Shopify (Shopify Stock Quote, Chart, News, Analysts, Financials TSX:SHOP) killed it in last month’s earnings release but the stock still fell, as investors zeroed in on management’s prediction of slower growth up ahead. With shares now down ten per cent over the past three weeks, are we seeing the end of SHOP’s spectacular run?
The signs certainly point to a slow-down in growth for the e-commerce company, says research analyst Brooke Thackray of Horizons ETF Management Canada, but how many times have we seen Shopify doubters make the wrong call? Too many to count.
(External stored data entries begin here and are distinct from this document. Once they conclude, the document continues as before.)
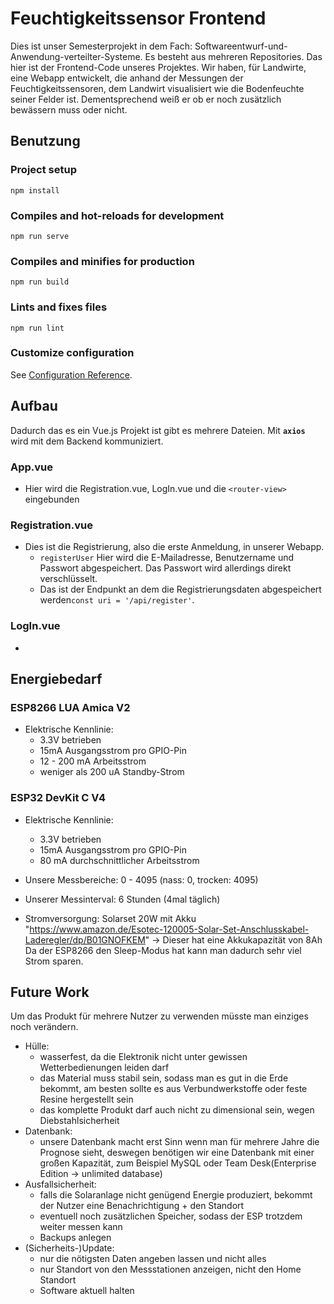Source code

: # Feuchtigkeitssensor Frontend
Dies ist unser Semesterprojekt in dem Fach: Softwareentwurf-und-Anwendung-verteilter-Systeme. Es besteht aus mehreren Repositories.
Das hier ist der Frontend-Code unseres Projektes. Wir haben, für Landwirte, eine Webapp entwickelt, die anhand der Messungen der Feuchtigkeitssensoren, dem Landwirt visualisiert wie die Bodenfeuchte seiner Felder ist. Dementsprechend weiß er ob er noch zusätzlich bewässern muss oder nicht.

## Benutzung
### Project setup
```
npm install
```

### Compiles and hot-reloads for development
```
npm run serve
```

### Compiles and minifies for production
```
npm run build
```

### Lints and fixes files
```
npm run lint
```

### Customize configuration
See [Configuration Reference](https://cli.vuejs.org/config/).

## Aufbau
Dadurch das es ein Vue.js Projekt ist gibt es mehrere Dateien.
Mit **`axios`** wird mit dem Backend kommuniziert.
### App.vue
* Hier wird die Registration.vue, LogIn.vue und die `<router-view>` eingebunden 

### Registration.vue
* Dies ist die Registrierung, also die erste Anmeldung, in unserer Webapp.
    * `registerUser` Hier wird die E-Mailadresse, Benutzername und Passwort abgespeichert. Das Passwort wird allerdings direkt verschlüsselt.
    * Das ist der Endpunkt an dem die Registrierungsdaten abgespeichert werden`const uri = '/api/register'`.

### LogIn.vue
* 

## Energiebedarf

### ESP8266 LUA Amica V2
* Elektrische Kennlinie:
    * 3.3V betrieben
    * 15mA Ausgangsstrom pro GPIO-Pin
    * 12 - 200 mA Arbeitsstrom
    * weniger als 200 uA Standby-Strom

### ESP32 DevKit C V4
* Elektrische Kennlinie:
    * 3.3V betrieben
    * 15mA Ausgangsstrom pro GPIO-Pin
    * 80 mA durchschnittlicher Arbeitsstrom

* Unsere Messbereiche: 0 - 4095 (nass: 0, trocken: 4095)
* Unserer Messinterval: 6 Stunden (4mal täglich)
* Stromversorgung: Solarset 20W mit Akku "https://www.amazon.de/Esotec-120005-Solar-Set-Anschlusskabel-Laderegler/dp/B01GNOFKEM"
-> Dieser hat eine Akkukapazität von 8Ah
Da der ESP8266 den Sleep-Modus hat kann man dadurch sehr viel Strom sparen. 

## Future Work
Um das Produkt für mehrere Nutzer zu verwenden müsste man einziges noch verändern.
* Hülle:
    * wasserfest, da die Elektronik nicht unter gewissen Wetterbedienungen leiden darf
    * das Material muss stabil sein, sodass man es gut in die Erde bekommt, am besten sollte es aus Verbundwerkstoffe oder feste Resine hergestellt sein
    * das komplette Produkt darf auch nicht zu dimensional sein, wegen Diebstahlsicherheit
* Datenbank:
    * unsere Datenbank macht erst Sinn wenn man für mehrere Jahre die Prognose sieht, deswegen benötigen wir eine Datenbank mit einer großen Kapazität, zum Beispiel MySQL oder Team Desk(Enterprise Edition -> unlimited database)
* Ausfallsicherheit:
    * falls die Solaranlage nicht genügend Energie produziert, bekommt der Nutzer eine Benachrichtigung + den Standort
    * eventuell noch zusätzlichen Speicher,  sodass der ESP trotzdem weiter messen kann
    * Backups anlegen
* (Sicherheits-)Update:
    * nur die nötigsten Daten angeben lassen und nicht alles
    * nur Standort von den Messstationen anzeigen, nicht den Home Standort
    * Software aktuell halten

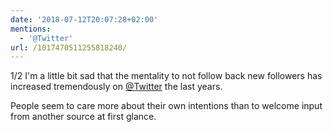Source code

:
 ```yaml
---
date: '2018-07-12T20:07:28+02:00'
mentions:
  - '@Twitter'
url: /1017470511255818240/
---
```

1/2 I'm a little bit sad that the mentality to not follow back new followers has increased tremendously on [@Twitter](https://twitter.com/@Twitter) the last years.

People seem to care more about their own intentions than to welcome input from another source at first glance.
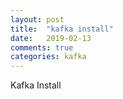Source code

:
 ```yaml
---
layout: post
title:  "kafka install"
date:   2019-02-13
comments: true
categories: kafka
---
```



Kafka Install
“Shopify has done extremely well. It’s been the Canadian darling and it actually was responsible for most of the performance of the TSX last year, which is quite incredible,” said Thackray, speaking on BNN Bloomberg on Monday.
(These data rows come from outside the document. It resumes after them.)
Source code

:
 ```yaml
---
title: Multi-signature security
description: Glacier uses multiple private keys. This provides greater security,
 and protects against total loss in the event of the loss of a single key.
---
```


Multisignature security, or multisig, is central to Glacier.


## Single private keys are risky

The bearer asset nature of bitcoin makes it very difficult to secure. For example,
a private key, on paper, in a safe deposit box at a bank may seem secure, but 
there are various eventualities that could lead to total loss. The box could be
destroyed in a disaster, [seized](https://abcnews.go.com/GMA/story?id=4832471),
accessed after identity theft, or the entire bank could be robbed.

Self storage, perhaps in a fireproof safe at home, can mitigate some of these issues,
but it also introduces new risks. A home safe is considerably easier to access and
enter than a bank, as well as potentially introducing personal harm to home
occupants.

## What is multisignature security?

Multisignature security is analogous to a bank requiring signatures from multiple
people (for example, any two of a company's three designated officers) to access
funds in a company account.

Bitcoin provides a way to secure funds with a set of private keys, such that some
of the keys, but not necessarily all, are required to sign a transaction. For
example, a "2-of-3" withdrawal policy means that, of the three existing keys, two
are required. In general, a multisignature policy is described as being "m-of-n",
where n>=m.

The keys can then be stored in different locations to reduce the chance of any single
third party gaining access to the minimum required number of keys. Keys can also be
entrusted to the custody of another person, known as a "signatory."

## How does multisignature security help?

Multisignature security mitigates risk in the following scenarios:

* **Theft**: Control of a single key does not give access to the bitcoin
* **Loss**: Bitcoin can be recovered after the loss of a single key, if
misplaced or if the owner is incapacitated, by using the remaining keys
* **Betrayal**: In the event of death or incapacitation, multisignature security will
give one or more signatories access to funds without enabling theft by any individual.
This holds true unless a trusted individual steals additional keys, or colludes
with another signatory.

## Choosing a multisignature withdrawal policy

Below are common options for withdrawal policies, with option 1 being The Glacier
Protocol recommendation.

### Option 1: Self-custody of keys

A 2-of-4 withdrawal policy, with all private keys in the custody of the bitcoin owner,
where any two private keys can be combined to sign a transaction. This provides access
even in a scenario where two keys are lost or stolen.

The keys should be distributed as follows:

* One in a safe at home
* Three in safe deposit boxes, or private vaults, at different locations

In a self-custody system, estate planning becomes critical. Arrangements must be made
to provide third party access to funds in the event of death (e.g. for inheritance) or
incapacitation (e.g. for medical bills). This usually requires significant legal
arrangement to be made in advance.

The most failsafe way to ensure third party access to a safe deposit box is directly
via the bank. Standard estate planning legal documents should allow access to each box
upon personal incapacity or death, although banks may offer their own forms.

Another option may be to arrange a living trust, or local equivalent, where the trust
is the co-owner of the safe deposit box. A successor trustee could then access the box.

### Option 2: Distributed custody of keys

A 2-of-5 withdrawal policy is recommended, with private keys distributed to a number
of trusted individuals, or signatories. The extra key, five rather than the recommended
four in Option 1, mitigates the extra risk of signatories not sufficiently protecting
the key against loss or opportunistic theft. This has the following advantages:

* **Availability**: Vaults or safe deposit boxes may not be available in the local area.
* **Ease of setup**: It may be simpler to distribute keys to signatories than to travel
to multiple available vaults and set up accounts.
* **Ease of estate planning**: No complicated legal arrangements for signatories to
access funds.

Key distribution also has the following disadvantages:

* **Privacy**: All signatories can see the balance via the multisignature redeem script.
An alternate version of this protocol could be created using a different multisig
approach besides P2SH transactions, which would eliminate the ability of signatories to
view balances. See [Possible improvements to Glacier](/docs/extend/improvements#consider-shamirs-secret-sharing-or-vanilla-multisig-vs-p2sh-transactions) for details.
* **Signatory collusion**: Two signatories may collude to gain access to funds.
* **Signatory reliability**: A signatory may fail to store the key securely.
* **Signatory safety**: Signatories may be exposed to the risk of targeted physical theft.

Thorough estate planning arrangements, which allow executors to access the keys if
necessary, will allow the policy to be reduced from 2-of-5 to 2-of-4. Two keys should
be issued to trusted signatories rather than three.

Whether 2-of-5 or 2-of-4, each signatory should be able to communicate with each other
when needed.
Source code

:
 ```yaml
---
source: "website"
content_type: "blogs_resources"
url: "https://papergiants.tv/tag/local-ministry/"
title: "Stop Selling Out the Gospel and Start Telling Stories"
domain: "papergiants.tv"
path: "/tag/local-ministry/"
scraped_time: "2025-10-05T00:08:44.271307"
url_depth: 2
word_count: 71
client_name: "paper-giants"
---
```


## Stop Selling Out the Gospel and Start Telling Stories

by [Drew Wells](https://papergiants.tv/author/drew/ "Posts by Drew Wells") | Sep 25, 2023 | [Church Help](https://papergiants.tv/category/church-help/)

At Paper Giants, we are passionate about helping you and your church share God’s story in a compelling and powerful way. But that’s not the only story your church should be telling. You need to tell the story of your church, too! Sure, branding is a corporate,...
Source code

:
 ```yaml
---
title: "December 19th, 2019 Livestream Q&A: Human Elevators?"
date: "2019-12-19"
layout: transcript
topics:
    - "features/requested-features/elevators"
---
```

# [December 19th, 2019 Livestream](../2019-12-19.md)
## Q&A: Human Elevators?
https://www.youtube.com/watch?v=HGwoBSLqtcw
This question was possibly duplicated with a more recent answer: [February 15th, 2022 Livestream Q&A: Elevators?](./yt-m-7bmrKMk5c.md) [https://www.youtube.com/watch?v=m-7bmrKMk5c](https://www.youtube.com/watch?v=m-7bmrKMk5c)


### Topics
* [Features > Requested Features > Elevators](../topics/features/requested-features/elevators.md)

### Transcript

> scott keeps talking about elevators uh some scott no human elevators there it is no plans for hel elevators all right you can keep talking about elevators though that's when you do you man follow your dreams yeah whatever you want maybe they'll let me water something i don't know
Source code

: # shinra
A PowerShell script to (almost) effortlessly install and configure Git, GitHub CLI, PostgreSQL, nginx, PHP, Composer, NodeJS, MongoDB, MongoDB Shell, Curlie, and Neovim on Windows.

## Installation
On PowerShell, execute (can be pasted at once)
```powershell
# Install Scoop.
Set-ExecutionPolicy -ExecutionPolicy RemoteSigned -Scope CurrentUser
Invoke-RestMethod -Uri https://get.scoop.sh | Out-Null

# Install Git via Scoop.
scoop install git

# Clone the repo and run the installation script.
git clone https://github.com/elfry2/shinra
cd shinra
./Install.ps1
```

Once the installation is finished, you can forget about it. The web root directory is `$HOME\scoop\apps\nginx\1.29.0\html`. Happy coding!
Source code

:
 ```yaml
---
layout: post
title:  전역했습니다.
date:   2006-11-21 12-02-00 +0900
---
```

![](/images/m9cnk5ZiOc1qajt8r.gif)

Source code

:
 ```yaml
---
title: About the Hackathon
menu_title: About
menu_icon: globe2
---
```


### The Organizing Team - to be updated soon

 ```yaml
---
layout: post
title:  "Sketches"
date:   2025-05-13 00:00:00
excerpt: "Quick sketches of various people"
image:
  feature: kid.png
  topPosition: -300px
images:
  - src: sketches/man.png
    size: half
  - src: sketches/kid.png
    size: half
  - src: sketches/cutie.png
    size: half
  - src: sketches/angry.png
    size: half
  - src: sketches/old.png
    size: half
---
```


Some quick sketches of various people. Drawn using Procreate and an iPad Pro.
“But in its recent earnings announcement it basically said, ‘Look, we had really strong results and we grew by around 79 per cent last year, but we can’t keep this up and we don’t expect to keep this up,” he said. “And with the reopening of the economy they would actually expect to see slower growth.”
Shopify announced its fourth quarter and 2020 year end numbers on February 17, showing a whopping 94-per-cent year-over-year increase in revenue to $977.7 million for the Q4 and another almost doubling of revenue for the full year, generating a 2020 top line of $2.929 billion compared to 2019’s $1.578 billion. Just as positive, SHOP’s Q4 had positive net income of $123.9 million compared to $771,000 a year earlier, while the full 2020 was also positive at $319.5 million compared to a loss of $124.8 million in 2019. (All figures in US dollars.)
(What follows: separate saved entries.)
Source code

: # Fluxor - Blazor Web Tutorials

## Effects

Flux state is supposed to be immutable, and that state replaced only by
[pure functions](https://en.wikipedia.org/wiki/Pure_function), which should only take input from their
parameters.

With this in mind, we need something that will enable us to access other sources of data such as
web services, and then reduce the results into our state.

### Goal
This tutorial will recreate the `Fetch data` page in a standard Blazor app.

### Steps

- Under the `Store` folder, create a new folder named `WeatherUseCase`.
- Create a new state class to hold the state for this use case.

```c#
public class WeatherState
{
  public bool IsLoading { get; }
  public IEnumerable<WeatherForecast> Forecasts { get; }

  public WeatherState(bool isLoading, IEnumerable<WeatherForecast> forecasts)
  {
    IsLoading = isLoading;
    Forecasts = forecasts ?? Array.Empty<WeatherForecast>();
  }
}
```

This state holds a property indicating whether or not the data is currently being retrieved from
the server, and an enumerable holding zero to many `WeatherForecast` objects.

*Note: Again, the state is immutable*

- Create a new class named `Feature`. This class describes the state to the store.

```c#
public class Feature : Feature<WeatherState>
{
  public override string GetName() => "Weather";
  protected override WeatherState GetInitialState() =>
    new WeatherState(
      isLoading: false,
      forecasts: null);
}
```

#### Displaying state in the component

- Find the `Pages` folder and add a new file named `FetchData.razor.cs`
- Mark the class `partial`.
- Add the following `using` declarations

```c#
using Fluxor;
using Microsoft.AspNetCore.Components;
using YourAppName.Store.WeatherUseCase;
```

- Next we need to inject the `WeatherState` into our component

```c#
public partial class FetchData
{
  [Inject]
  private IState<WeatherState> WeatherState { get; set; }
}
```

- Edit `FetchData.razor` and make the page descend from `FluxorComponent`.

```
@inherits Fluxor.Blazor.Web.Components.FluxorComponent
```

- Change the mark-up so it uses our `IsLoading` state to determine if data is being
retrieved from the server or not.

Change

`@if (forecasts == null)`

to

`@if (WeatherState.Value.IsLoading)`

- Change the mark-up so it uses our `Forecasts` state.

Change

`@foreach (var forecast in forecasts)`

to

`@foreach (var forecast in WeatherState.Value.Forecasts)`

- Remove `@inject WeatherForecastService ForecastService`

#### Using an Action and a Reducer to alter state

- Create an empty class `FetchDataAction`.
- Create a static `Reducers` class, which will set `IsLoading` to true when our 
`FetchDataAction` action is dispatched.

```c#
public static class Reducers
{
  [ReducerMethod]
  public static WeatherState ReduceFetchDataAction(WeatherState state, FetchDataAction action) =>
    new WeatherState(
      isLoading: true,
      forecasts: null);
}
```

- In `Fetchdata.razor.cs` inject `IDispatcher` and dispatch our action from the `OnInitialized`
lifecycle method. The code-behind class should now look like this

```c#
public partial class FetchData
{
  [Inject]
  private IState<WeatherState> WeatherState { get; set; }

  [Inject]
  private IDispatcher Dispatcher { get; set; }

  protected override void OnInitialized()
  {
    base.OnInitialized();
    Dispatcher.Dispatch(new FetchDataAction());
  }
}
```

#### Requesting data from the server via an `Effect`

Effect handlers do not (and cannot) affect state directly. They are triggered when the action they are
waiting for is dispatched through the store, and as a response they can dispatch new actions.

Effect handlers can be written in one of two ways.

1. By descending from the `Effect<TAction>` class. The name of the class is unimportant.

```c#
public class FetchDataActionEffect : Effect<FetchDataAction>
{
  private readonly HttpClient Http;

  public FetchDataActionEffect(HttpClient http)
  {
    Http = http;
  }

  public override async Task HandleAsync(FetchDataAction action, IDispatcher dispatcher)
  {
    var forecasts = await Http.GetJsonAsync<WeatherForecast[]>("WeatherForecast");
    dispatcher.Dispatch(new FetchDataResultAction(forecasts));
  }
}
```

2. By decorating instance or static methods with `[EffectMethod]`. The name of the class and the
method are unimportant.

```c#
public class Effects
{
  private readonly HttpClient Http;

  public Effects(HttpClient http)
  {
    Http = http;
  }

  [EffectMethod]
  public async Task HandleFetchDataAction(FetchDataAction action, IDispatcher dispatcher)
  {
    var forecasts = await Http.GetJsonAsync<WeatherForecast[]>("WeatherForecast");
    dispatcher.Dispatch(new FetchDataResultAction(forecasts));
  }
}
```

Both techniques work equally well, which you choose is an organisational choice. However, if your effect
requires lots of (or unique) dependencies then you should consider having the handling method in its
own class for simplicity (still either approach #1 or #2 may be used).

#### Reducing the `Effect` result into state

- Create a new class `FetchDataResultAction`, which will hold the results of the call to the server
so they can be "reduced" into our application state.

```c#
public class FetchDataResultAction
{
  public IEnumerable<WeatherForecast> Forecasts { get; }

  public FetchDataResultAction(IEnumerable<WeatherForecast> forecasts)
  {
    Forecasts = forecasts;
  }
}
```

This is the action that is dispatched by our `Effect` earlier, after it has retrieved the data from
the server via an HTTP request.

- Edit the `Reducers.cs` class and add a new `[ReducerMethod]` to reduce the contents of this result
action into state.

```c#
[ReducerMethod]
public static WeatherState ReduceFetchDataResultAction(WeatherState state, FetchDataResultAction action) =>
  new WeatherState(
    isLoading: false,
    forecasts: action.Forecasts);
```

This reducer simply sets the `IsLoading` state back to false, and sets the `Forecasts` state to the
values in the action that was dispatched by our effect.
“From the start of Black Friday in New Zealand through the end of Cyber Monday in California, sales on Shopify’s platform reached more than $5.1 billion,” Shopify said in its fourth quarter press release. “This compares with more than $2.9 billion in Gross Merchandise Volume (GMV) for the global Black Friday Cyber Monday period in 2019. Shopify also offset all carbon emissions from the delivery of every order placed on Shopify’s platform during the weekend, resulting in nearly 62,000 tonnes of carbon emissions offset.”
GMV, a count of the total dollar value of orders placed on SHOP’s platform, hit $41 billion for the Q4 and $120 billion for the year, both again near doubles year-over-year. The company saw expansion of services as well as the launch of a new Shopify POS, its Alipay payment method in the US, along with expansions of Shopify Payments to new countries and the rollout of Shopify Capital across the US, Canada and the UK. That’s on top of the further strengthening of Shopify’s own fulfillment network and expanding its warehouse, shipping and transportation grid.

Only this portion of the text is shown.